В ознаменование 150-й годовщины со дня рождения Фрид­риха Энгельса, в мае 1970 года в городе Вуппертале была орга­низована международная научная конференция; собравшиеся по этому случаю пять десятков специалистов из ряда европейских стран, а также из Израиля и США, попытались определить со­стояние современных исследований идей того, кого повсеместно считают, вместе с его другом Карлом Марксом, одним из осново­положников «марксизма». Приглашенный на эту конференцию, я решил представить в качестве дискуссионного текста ряд кри­тических тезисов на тему ответственности Энгельса за генезис господствующей в XX веке идеологии, «марксизма». В рамках более «научного», нежели мемориального мероприятия я счел естественным и необходимым высказать свои критические замечания собранию, знакомому с проблемами, которые ставит эво­люция идей в их связи с событиями и потрясениями, отметившими историю XX века. Так что я передал организаторам текст на немецком языке, который озаглавил: «Точка зрения по проблеме «Энгельс как основоположник».

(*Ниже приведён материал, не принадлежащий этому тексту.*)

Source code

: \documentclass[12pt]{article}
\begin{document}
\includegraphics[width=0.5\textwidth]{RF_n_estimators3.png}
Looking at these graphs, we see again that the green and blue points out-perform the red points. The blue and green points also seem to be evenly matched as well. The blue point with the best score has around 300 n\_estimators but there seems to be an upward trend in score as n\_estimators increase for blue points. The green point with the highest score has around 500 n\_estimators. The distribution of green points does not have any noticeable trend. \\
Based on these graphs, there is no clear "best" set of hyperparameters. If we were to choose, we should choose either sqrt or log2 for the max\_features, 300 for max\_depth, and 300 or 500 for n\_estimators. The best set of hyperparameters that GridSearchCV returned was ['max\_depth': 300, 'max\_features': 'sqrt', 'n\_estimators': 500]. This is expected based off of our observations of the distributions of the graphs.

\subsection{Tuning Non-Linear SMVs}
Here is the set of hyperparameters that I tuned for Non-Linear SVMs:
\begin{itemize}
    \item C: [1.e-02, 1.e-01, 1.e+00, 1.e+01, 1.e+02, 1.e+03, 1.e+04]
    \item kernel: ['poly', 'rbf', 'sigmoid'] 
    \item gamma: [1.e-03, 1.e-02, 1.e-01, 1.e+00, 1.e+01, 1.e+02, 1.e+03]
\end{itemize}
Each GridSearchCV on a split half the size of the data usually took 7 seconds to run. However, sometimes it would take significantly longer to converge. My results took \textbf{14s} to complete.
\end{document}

Прибыв в Вупперталь, я, к своему удивлению, был пригла­шен на встречу организаторами конференции, которые сообщили мне о возникшем затруднении: оказывается, мои советские и восточногерманские коллеги после чтения «Точки зрения» по­чувствовали себя лично оскорбленными и грозились покинуть конференцию, если мое выступление не уберут из программы! После долгих переговоров мы пришли к соглашению, призван­ному успокоить возмущение «ученых» представителей «социалистических» стран: текст не будет зачитан с трибуны, однако до­пускается его комментирование и обсуждение; возможно составление подробного отчета о дискуссии вокруг «Точки зре­ния», если высказанные замечания заслужат эпитета «научных», и некоторые участники не откажутся категорически от дебатов, в ходе которых могут быть поставлены под сомнение идеологи­ческие позиции «марксизма-ленинизма» в целом. Сам факт та­кого резко негативного, если не оскорбительного отношения к представленному мною тексту уже может навести непредвзято­го наблюдателя на мысль о верности критики, направленной против самого использования понятия «марксизм», злоупотреб­ление которым как раз и осуждается в моей «Точке зрения» [1].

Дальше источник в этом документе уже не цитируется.